Anyways, this presented me with an opportunity to talk about bad M&A cases that had been pitched to investors as “value” deal – it is not exhaustive, but should give you an idea that cheap things are cheap for good reason. Obviously I am saying all these with the benefit of hindsight, but I still believe that they are very instructive.
Bad deal #1: Takeda’s acquisition of Shire for GBP 46bn
Shire’s problem was in the making since its opportunistic acquisition of Baxalta (great move by Baxter to dump Baxalta as a public public). When the transaction was announced, Takeda pitched to investors that Shire acquisition would be great for cashflow and accretive to earnings – a quintessential VALUE DEAL.
It was very accretive short-term, but it was accretive because Takeda was buying low multiple Shire stock with its high multiple Takeda stock – investors were rewarding Takeda’s high growth potential while they were punishing Shire for impending destruction of its base business by innovative products. Takeda also had to borrow a lot and now leverage is limiting investment with respect to long-term value creation. Takeda never recovered to its pre-transaction share price.
Bad deal #2: GSK’s acquisition of Tesaro for $5bn
GSK paid $5bn for Tesaro – what GSK was really buying was Zejula (niraparib) – an oral PARP inhibitor that is used for ovarian cancer – biggest value was for 1L ovarian cancer maintenance. GSK also bought this deal as a “value” deal because TSRO had traded down significantly from its 52wk high before GSK decided to pull the trigger. Tesaro had traded as high as $175 before it was acquired $75 per share / $5bn for the whole company. It looks like they acquired low relative to where it had been.

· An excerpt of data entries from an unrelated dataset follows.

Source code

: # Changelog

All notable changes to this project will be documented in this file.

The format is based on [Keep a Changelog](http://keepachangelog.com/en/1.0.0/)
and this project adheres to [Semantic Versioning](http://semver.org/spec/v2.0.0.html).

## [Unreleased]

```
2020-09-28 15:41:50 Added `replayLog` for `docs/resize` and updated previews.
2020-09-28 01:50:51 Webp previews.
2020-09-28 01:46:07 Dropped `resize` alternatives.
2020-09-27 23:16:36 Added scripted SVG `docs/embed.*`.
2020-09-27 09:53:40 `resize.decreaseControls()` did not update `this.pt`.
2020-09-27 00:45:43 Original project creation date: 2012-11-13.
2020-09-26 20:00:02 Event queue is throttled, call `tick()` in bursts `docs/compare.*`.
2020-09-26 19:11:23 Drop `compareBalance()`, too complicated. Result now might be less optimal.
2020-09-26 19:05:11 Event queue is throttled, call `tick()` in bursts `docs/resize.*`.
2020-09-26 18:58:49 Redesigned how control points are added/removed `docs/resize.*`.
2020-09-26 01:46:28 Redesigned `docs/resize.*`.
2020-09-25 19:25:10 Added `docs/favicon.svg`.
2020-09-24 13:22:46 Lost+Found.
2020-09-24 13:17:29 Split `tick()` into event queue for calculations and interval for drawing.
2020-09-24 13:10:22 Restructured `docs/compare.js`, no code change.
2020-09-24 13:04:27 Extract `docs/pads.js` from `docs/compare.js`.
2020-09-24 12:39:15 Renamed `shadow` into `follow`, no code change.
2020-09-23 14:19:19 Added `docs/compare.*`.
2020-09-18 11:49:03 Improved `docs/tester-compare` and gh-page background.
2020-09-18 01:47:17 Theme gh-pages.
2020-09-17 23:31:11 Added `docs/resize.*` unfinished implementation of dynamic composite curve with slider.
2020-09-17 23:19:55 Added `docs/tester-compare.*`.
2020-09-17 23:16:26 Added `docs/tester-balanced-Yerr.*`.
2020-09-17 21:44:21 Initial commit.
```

However, $5bn is a big price to pay with a lot of growth being paid upfront…. which did not pan out. In 2020, Zejula put up GBP 339mm for the whole year – in its third year of launch. This is not a great outcome for a $5bn “value” deal because they ended up paying 10x 2-year forward revenue for a small molecule drug. With AZN/MRK’s Lynparza increasingly positioned as the standard of care, Zejula growth prospect gets worse every year and this value deal was not so great.
Bad deal#3: Sanofi’s acquisition of Bioverativ for $12bn
This deal is essentially the original version of Takeda/Shire. Sanofi wanted cash flow and EPS accretion so it decided to buy Bioverativ – a spin out of hemophilia asset from Biogen (great job spinning out growth dilutive asset) after Biogen could not find a buyer.
Bioverativ is a classic melting ice cube company – its entire business was and is at risk from innovative therapies – Hemlibra from Roche, which has a subcutaneous therapy that works MUCH better with MUCH longer dosing interval (you don’t have to give yourself intravenous infusion every 2-3 days) AND gene therapy (Biomarin, Pfizer, and Roche). Regardless Sanofi decided to buy Bioverativ, citing value, cash flow, and earnings accretion.
In 2019 (only one year after acquisition), Sanofi had to write down Bioverativ asset by $2bn (out of $12bn transaction value) – the write-down should continue to come.
Pharma M&As generally do not create a lot of value because they usually do tend to pay the value upfront to the seller. However, above deals are generally considered to be the worst deals by biotech market investors.
Pharma / biotech investors are generally growth investors – they are not investing here for cash flow. There are other sectors that are much better suitable for that type of investing.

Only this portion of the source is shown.